Catch up on activity from day two of the ALLIANCE's first online and week-long conference.
Day two – Tuesday 8 September 2020 – of our first-ever online and week-long annual conference saw over 900 event attendees join six events throughout the day.
The day began with a recorded interview on ‘GP’s experience of using Near Me during lockdown‘.
National Lead for House of Care at the ALLIANCE, Margaret McKeith, interviewed GPs Moira Kennedy, Ben Inch and Graham Kramer about their experiences of using the video consultation platform Near Me. The discussion explored how primary care across Scotland has been forced to quickly adopt new ways of working in response to the COVID-19 pandemic. If you missed this event, watch the recording on YouTube (this like will take you away from our website)

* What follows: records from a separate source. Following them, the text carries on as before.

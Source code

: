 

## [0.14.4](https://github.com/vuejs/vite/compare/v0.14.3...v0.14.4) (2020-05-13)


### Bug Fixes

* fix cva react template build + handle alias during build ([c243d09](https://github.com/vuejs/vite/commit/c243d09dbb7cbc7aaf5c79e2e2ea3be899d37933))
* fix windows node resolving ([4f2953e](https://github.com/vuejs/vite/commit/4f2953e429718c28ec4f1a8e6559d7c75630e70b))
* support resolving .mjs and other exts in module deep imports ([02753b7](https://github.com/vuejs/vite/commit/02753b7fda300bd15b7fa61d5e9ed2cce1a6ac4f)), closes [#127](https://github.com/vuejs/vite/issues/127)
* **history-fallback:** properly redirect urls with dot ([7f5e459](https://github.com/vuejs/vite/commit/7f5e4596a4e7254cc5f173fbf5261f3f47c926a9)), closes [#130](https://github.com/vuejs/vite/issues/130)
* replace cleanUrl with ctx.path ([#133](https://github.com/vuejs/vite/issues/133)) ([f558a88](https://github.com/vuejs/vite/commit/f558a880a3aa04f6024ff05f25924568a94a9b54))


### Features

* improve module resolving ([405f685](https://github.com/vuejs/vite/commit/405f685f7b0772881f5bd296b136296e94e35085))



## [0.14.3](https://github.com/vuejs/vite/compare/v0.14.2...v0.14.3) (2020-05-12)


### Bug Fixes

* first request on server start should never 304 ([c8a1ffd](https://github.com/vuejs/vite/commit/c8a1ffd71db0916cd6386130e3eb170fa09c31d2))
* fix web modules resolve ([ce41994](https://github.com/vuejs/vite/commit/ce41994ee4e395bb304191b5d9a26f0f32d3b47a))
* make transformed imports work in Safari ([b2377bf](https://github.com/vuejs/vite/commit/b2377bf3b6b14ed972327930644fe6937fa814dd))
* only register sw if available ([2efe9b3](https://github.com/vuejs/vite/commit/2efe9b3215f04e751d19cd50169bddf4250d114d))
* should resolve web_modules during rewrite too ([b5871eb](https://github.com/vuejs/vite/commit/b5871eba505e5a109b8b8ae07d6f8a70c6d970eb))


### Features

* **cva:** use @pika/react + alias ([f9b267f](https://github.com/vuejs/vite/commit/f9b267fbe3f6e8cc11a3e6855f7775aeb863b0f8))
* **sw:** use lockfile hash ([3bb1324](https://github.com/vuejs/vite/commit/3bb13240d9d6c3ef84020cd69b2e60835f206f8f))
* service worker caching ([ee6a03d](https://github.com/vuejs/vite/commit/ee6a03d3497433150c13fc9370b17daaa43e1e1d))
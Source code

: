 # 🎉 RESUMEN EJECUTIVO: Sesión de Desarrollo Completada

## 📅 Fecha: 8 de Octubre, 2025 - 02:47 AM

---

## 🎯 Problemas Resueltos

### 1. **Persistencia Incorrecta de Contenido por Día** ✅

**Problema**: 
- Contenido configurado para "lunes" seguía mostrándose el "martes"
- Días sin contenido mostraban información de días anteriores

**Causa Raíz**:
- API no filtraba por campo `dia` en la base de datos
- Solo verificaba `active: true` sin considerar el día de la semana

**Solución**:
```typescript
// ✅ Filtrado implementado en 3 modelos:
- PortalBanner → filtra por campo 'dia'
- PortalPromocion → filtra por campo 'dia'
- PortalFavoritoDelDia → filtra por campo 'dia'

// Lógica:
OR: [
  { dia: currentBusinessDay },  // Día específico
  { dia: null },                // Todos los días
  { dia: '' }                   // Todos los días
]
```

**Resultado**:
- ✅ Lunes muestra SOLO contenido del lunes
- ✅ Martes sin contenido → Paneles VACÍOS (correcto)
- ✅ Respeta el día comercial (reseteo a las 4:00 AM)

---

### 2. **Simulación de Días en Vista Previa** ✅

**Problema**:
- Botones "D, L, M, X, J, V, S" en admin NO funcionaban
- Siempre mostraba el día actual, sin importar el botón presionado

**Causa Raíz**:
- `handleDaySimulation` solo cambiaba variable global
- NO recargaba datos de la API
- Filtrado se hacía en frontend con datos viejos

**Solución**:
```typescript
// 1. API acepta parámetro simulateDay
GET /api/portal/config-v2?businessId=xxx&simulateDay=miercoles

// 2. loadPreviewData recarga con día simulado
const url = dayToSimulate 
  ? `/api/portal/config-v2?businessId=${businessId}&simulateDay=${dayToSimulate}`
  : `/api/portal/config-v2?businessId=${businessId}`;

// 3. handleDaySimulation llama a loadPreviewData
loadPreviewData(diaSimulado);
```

“It is really important that these new tools enhance our relationship with people, rather than undermines it.” Dr. Graham Kramer
The future of care in Scotland
This panel discussion explored COVID-19, the impact on social and unpaid care, and what needs to change and adapt in the future. Pennie Taylor chaired this live event joined by Deputy Chief Social Work Adviser Bill Alexander, Managing Director of Your Options Understood (Y.O.U) Dr. Danielle Farrel, Director of CCPS Annie Gunner Logan, Partnership Development Officer at the Coalition of Carers Shubhanna Hussain-Ahmed, and Chief Executive at Scottish Care Dr. Donald Macaskill. The audience heard from each speaker before the panel opened up for live questions. We asked the panel what the most important outcome would be of the Social Care Review and here is what they said.
Dr. Danielle Farrel would like to see more engagement from people at the centre, Shubhanna Hussain-Ahmed emphasised the need for something honest and radical, Bill Alexander wants to see practices that put people at the centre, Annie Gunner Logan encouraged everyone to stop treating people as commodities and Dr. Donald Macaskill would like recognition that the review may not have all the answers as we continue to learn from and improve services.
Watch the full recording on You Tube (this link will take you away from our website)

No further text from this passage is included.